Más adulto he padecido variadas enfermedades, operaciones quirúrgicas y estancias hospitalarias, bien es verdad que siempre acompañado por seres queridos que se ocupaban de cuidarme y consolarme.
Ahora ya en la vejez veo asombrado como casi todos los días van cayendo - como las doradas hojas de los árboles en otoño -, mis más queridos amigos que emprenden el viaje al más allá. Pero es voluntad divina, de sentido ignoto para mí, que yo continúe aquí entre vosotros. Casi podría decir que me quedan dos asideros; bueno, tres; mi mujer, mi hija y el Espíritu Santo al que tanto quiero y admiro.

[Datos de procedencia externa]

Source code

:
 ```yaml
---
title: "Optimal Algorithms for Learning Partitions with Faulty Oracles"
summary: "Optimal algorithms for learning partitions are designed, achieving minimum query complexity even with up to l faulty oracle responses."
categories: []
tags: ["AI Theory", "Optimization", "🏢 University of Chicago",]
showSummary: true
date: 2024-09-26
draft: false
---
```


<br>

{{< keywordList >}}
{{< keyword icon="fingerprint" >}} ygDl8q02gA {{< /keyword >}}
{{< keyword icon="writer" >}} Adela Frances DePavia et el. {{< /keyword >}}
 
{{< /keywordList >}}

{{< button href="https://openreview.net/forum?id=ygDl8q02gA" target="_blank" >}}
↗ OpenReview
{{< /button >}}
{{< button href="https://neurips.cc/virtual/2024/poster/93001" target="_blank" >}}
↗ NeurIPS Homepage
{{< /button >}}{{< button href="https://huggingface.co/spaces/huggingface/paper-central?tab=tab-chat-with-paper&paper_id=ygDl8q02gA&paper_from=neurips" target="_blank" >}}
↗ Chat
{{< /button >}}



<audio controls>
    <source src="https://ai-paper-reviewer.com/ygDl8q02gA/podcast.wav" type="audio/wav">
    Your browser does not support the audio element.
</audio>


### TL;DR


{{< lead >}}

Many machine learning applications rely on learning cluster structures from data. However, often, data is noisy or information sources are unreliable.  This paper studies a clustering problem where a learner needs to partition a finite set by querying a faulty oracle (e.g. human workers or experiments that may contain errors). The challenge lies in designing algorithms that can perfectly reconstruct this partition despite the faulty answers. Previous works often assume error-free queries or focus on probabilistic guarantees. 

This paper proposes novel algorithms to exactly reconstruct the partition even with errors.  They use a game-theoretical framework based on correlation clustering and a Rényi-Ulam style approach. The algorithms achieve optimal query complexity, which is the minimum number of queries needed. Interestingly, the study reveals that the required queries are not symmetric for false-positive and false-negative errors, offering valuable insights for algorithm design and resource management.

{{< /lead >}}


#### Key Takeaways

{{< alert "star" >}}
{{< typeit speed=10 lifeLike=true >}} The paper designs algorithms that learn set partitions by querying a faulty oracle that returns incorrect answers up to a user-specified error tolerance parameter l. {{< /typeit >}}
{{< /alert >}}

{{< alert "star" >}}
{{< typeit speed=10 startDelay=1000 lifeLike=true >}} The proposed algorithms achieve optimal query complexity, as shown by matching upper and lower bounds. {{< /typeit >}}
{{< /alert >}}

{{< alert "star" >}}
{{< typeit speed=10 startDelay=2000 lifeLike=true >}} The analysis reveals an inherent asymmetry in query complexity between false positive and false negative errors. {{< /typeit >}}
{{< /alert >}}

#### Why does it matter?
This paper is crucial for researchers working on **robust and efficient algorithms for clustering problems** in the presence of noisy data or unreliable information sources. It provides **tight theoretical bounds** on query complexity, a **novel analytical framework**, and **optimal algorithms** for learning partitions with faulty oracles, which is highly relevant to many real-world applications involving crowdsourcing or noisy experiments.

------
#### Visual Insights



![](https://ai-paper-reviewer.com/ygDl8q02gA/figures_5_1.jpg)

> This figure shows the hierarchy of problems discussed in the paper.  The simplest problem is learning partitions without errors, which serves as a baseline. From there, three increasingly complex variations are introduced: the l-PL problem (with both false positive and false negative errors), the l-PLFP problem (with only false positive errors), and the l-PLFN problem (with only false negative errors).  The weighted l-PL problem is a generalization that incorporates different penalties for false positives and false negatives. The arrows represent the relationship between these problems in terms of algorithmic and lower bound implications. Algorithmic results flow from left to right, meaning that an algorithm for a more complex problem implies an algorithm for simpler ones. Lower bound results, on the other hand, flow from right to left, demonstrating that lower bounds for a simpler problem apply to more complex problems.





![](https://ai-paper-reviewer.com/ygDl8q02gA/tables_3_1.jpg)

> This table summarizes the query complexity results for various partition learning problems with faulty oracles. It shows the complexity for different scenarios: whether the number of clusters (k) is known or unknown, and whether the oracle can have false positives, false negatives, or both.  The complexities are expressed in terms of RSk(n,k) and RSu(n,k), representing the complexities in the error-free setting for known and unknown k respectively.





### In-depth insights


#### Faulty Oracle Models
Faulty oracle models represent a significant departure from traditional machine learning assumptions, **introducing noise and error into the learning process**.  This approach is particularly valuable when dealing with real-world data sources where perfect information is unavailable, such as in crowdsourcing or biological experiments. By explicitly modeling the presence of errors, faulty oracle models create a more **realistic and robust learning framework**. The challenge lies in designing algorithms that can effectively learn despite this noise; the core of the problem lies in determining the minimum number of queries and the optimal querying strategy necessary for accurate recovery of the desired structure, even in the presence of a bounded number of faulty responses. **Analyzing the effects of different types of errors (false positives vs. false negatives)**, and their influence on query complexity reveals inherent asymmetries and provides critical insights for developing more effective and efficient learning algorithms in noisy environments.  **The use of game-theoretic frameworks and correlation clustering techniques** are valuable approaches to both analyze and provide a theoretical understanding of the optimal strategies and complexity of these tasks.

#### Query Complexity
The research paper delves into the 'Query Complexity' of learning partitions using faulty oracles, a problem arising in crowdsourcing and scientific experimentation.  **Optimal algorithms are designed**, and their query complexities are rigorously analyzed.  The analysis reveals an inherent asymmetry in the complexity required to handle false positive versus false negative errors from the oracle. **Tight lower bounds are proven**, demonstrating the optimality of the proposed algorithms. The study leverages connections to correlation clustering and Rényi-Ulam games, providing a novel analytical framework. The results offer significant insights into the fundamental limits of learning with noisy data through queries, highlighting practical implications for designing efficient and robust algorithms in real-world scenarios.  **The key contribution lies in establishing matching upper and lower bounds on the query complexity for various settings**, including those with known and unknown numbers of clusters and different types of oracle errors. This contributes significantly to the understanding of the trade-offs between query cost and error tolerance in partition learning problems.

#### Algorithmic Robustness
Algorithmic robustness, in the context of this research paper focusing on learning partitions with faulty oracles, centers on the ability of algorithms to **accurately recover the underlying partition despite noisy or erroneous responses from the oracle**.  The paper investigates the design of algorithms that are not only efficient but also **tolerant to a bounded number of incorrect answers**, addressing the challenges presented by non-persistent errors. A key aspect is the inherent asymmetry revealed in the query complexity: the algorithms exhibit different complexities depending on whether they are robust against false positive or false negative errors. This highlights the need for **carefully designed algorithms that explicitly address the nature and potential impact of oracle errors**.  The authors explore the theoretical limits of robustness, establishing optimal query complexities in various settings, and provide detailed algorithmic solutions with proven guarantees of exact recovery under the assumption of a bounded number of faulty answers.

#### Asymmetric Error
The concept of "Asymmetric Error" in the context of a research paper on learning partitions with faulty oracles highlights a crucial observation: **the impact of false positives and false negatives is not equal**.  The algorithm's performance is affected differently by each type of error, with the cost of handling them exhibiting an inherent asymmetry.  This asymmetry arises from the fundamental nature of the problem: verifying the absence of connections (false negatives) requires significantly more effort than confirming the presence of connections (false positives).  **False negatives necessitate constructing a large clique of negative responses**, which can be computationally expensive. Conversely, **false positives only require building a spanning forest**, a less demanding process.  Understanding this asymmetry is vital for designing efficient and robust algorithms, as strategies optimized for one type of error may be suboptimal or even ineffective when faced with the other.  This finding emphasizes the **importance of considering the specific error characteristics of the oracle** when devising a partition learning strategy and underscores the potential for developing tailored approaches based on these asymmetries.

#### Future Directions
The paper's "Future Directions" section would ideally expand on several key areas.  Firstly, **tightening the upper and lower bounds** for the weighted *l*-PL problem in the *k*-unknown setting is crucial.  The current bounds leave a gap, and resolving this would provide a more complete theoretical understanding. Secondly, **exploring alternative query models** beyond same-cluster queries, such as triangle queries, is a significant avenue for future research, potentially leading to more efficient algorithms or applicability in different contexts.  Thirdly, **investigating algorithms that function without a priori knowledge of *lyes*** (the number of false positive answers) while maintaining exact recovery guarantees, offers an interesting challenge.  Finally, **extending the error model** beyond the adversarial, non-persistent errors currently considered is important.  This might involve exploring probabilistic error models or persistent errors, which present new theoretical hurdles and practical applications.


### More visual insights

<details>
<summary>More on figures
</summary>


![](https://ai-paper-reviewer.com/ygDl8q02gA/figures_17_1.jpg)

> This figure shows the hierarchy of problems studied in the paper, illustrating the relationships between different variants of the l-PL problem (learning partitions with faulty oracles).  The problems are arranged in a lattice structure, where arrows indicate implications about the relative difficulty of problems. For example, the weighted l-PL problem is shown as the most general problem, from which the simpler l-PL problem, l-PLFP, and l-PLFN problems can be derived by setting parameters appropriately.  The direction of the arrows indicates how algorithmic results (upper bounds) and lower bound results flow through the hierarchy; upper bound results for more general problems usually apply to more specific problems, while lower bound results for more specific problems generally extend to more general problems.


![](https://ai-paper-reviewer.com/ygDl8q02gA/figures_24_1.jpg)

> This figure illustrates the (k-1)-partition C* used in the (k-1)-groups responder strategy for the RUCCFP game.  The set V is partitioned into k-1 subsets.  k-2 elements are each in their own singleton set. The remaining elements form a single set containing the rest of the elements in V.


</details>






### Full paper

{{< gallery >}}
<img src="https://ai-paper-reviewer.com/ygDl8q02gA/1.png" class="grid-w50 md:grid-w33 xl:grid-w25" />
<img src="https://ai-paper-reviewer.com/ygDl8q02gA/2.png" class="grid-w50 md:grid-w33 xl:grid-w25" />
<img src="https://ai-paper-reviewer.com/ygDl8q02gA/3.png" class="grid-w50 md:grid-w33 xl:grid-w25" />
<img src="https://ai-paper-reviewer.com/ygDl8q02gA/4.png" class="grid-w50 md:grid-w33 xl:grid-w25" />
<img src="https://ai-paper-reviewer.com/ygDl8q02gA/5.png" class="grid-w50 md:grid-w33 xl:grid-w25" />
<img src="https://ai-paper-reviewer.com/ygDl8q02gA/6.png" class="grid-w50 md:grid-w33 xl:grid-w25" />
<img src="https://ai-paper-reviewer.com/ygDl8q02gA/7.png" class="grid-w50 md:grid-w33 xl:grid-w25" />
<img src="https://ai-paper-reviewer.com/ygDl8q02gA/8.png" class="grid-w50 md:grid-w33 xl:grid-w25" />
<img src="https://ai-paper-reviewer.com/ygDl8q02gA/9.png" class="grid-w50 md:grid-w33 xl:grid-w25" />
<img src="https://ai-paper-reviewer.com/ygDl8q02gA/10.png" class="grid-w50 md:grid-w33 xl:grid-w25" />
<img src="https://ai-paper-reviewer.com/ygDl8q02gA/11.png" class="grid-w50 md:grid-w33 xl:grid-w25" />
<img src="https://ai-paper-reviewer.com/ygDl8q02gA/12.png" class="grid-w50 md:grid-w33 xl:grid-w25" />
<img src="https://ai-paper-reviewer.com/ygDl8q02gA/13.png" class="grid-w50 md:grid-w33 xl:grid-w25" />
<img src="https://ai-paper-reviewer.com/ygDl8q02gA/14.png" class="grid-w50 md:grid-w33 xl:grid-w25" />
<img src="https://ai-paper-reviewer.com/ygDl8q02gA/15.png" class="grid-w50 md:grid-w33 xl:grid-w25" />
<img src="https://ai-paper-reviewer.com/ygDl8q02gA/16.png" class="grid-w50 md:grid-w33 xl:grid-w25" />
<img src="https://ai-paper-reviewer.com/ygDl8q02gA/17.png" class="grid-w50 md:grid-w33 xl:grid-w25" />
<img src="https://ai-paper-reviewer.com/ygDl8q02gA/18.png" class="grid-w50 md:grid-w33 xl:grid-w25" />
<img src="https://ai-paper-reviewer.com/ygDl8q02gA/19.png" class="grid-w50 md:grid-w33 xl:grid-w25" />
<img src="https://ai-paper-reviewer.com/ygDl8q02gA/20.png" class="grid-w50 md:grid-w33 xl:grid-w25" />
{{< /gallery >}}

Ahora mismo estoy griposo y quizá algo febril. Me levanto medio sonámbulo para escribir un poco, la razón de mi vida. Amigo de sacerdotes, como lo era Graham Green, me han preguntado sonrientes si la razón de vivir no fuera el espíritu de Dios, y yo les he decepcionado un poco pues les digo que el sentido de mi vida es escribir, fabular y escribir, nada más.
Ayer recibí la noticia de la muerte de un amigo muy querido con el que durante años salía todas las tardes a tomar el consabido whisky en compañía de alguna sofisticada amiga, de las cuales él tenía un listado inacabable.
Me ha producido impacto y dolor, lo confieso, pero como hoy estoy un poco más griposo todavía, gozo de haber aplicado mi instrumento más valioso, el “chip de sentirme enfermo”·
Sí; ya solo puesto el chip, todo es maravilloso. No pertenezco al mundo de los vivos y sus sudorosos avatares. Floto en la semiinconsciencia beatifica del que ya nada puede interesarle, y es entonces cuando suavemente van apareciendo en mi conciencia y en mi corazón recuerdos lejanos y olvidados provistos de una luz y una verosimilitud increíbles.
Así es la vida, amigos, la vida de los monjes cistercienses más intensa y profunda que la del hombre de negocios o del agente de bolsa, pues no hay nada como estar enfermo en cama febril o en el butacón del salón de tu casa, para que se deslice en tu conciencia los momentos más valiosos del hecho de haber vivido.